> [What this task involves]:
Write out the records word for word.

= Beginning of Section =

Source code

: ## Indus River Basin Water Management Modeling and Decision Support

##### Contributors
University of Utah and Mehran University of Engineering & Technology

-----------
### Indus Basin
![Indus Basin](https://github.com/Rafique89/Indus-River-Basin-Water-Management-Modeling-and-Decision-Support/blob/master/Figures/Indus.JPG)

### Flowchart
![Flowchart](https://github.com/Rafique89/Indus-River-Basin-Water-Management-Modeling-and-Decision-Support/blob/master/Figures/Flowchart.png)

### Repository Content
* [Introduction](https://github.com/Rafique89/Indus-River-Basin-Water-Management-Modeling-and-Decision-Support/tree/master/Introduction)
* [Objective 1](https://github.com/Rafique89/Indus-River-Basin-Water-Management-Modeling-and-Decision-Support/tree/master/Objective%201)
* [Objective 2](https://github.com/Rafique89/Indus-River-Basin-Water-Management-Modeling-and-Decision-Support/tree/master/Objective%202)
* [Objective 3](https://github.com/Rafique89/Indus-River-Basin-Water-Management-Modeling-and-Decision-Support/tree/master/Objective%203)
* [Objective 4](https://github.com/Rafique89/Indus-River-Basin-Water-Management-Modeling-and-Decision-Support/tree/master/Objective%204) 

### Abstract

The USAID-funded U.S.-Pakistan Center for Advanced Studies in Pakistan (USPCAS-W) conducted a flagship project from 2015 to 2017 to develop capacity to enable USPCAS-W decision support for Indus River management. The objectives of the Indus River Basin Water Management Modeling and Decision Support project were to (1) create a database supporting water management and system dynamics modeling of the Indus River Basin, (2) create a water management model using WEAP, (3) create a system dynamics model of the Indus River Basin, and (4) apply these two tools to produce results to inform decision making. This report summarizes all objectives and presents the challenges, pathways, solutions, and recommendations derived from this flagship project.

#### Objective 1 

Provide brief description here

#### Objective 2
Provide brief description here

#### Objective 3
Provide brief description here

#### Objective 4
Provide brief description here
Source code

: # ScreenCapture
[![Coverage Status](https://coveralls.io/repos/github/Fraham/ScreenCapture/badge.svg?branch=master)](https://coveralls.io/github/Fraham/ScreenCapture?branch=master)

= End of Section =

> [Exercise solution]:
Source code

: ## Indus River Basin Water Management Modeling and Decision Support

##### Contributors
University of Utah and Mehran University of Engineering & Technology

-----------
### Indus Basin
![Indus Basin](https://github.com/Rafique89/Indus-River-Basin-Water-Management-Modeling-and-Decision-Support/blob/master/Figures/Indus.JPG)

### Flowchart
![Flowchart](https://github.com/Rafique89/Indus-River-Basin-Water-Management-Modeling-and-Decision-Support/blob/master/Figures/Flowchart.png)

### Repository Content
* [Introduction](https://github.com/Rafique89/Indus-River-Basin-Water-Management-Modeling-and-Decision-Support/tree/master/Introduction)
* [Objective 1](https://github.com/Rafique89/Indus-River-Basin-Water-Management-Modeling-and-Decision-Support/tree/master/Objective%201)
* [Objective 2](https://github.com/Rafique89/Indus-River-Basin-Water-Management-Modeling-and-Decision-Support/tree/master/Objective%202)
* [Objective 3](https://github.com/Rafique89/Indus-River-Basin-Water-Management-Modeling-and-Decision-Support/tree/master/Objective%203)
* [Objective 4](https://github.com/Rafique89/Indus-River-Basin-Water-Management-Modeling-and-Decision-Support/tree/master/Objective%204) 

### Abstract

The USAID-funded U.S.-Pakistan Center for Advanced Studies in Pakistan (USPCAS-W) conducted a flagship project from 2015 to 2017 to develop capacity to enable USPCAS-W decision support for Indus River management. The objectives of the Indus River Basin Water Management Modeling and Decision Support project were to (1) create a database supporting water management and system dynamics modeling of the Indus River Basin, (2) create a water management model using WEAP, (3) create a system dynamics model of the Indus River Basin, and (4) apply these two tools to produce results to inform decision making. This report summarizes all objectives and presents the challenges, pathways, solutions, and recommendations derived from this flagship project.

#### Objective 1 

Provide brief description here

#### Objective 2
Provide brief description here

#### Objective 3
Provide brief description here

#### Objective 4
Provide brief description here
Source code

: # ScreenCapture
[![Coverage Status](https://coveralls.io/repos/github/Fraham/ScreenCapture/badge.svg?branch=master)](https://coveralls.io/github/Fraham/ScreenCapture?branch=master)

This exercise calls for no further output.